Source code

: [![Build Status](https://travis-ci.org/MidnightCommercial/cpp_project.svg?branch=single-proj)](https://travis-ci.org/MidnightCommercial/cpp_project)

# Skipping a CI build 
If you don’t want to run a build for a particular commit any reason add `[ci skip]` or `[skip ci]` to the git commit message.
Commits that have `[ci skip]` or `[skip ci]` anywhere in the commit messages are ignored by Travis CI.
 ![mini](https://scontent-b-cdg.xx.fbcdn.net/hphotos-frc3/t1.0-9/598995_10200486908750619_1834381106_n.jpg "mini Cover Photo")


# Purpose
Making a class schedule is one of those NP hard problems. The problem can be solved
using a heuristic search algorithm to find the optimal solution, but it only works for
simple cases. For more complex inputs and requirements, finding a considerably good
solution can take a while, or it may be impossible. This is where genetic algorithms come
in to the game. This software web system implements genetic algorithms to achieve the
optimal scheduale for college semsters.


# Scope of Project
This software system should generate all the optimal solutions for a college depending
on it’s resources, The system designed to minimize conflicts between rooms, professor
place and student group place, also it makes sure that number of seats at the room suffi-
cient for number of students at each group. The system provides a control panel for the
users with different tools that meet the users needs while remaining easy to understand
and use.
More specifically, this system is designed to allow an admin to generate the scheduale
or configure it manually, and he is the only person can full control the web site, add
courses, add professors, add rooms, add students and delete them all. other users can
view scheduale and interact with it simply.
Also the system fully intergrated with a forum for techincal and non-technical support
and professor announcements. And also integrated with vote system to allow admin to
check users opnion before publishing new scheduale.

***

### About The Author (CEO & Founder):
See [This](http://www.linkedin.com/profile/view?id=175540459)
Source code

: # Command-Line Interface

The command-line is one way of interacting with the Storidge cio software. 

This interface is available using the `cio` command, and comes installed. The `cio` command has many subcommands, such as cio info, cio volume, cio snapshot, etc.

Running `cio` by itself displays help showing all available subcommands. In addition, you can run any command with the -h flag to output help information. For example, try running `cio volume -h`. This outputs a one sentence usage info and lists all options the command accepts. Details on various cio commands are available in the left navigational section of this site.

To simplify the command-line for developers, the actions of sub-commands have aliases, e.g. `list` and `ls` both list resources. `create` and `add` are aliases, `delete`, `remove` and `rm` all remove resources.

→ What you are asked to do: Gather each line of the listing that holds the string "volume".

→ Problem solution:
This interface is available using the `cio` command, and comes installed. The `cio` command has many subcommands, such as cio info, cio volume, cio snapshot, etc.
Running `cio` by itself displays help showing all available subcommands. In addition, you can run any command with the -h flag to output help information. For example, try running `cio volume -h`. This outputs a one sentence usage info and lists all options the command accepts. Details on various cio commands are available in the left navigational section of this site.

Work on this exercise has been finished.